Gedragscode internationale student hoger onderwijs, herzien 1 oktober 2022
[…]
6.5     De instelling stelt na afloop van ieder studiejaar de studievoortgang vast van de verblijfsvergunningplichtige student […]. Er is sprake van voldoende studievoortgang als 50% (of meer) van de nominale studielast voor dat (deel van het) studiejaar is behaald. […]
Bij onvoldoende studievoortgang stelt de instelling de oorzaak hiervan vast, bijvoorbeeld door een studievoortganggesprek met een studieadviseur. De instelling beoordeelt, op basis van de door student overlegde bewijsstukken, of er sprake is van persoonlijke omstandigheden als bedoeld in artikel 7.51 WHW alsmede artikel 2.1 Uitvoeringsbesluit WHW, ten gevolge waarvan de student onvoldoende studievoortgang heeft geboekt.
6.6     Indien blijkt dat de verblijfsvergunningplichtige student onvoldoende studiepunten heeft behaald wordt de verblijfsvergunningplichtige student binnen een maand afgemeld bij de IND. Wanneer de instelling vaststelt dat er sprake is van persoonlijke omstandigheden zoals in het artikel 6.5 is omschreven, kan de instelling beslissen de afmelding bij de IND achterwege te laten. […]

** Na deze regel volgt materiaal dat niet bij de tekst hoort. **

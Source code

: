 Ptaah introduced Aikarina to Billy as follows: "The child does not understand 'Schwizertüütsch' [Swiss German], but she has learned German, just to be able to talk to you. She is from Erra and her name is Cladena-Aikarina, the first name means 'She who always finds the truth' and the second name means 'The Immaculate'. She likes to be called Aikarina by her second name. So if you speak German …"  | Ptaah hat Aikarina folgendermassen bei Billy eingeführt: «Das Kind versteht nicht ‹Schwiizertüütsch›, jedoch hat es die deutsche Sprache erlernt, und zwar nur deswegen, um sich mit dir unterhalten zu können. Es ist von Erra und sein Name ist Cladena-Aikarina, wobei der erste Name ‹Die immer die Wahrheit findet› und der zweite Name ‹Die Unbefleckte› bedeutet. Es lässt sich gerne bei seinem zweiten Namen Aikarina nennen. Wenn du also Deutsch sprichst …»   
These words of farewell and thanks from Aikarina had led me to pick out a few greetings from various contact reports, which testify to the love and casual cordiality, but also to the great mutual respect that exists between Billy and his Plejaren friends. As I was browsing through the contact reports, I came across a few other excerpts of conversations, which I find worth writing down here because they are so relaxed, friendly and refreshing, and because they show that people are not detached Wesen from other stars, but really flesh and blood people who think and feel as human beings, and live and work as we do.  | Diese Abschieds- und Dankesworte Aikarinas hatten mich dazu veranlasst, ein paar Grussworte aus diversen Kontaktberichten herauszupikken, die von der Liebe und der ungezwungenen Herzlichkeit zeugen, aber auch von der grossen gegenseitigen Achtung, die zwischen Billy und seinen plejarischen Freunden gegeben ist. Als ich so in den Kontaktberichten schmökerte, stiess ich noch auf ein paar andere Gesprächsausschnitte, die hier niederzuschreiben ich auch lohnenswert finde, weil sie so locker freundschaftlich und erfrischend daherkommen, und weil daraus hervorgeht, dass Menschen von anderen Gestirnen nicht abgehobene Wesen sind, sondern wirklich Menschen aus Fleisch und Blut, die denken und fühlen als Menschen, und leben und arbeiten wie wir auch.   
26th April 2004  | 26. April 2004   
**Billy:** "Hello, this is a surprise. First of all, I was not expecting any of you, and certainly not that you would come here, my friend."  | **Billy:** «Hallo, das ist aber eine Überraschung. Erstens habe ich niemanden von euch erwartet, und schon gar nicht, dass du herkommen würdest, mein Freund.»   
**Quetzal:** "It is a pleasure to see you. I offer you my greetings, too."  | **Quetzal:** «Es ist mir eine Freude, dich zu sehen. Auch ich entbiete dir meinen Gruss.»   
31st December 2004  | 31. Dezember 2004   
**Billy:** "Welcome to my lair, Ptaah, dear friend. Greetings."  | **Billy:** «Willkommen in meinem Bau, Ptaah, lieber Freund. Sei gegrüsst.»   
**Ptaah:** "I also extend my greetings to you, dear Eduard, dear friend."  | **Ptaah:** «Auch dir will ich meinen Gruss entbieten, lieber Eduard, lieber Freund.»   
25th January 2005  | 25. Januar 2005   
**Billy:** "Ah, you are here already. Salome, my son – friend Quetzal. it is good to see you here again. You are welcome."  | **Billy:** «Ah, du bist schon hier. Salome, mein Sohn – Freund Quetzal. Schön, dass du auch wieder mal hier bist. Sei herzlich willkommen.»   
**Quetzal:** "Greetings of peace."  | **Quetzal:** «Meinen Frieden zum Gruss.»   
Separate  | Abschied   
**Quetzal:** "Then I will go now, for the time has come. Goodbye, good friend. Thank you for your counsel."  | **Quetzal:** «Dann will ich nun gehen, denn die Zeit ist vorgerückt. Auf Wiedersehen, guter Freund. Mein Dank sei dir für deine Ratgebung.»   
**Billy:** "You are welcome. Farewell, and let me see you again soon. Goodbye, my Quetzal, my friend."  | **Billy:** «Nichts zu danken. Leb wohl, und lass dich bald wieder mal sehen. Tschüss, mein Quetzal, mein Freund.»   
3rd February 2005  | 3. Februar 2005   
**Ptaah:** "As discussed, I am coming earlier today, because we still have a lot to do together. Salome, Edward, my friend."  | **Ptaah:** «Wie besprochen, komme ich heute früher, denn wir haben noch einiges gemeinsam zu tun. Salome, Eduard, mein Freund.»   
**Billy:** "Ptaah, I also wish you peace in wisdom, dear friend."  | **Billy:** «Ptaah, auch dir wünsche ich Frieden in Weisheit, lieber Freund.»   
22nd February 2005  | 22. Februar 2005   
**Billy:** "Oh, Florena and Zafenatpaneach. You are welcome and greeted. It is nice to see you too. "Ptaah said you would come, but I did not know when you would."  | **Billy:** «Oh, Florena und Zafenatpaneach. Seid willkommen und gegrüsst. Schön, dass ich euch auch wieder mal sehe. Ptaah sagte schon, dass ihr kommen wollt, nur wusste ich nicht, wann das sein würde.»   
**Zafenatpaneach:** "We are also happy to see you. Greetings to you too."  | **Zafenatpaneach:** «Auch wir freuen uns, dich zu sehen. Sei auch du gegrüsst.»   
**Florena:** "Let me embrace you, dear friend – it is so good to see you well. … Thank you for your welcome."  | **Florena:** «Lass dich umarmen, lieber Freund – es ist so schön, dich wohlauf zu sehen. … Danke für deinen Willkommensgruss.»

Dezelfde persoonlijke omstandigheid mag per referentperiode slechts éénmalig worden toegepast om afmelding bij de IND achterwege te laten. Er worden afspraken met de internationale student gemaakt en vastgelegd om te voorkomen dat de student verdere vertraging oploopt en om te zorgen dat de student de voortgang boekt die noodzakelijk is om af te studeren. De instelling registreert deze situatie en het feit er geen afmelding bij de IND heeft plaatsgevonden in het dossier van de verblijfsvergunningplichtige student.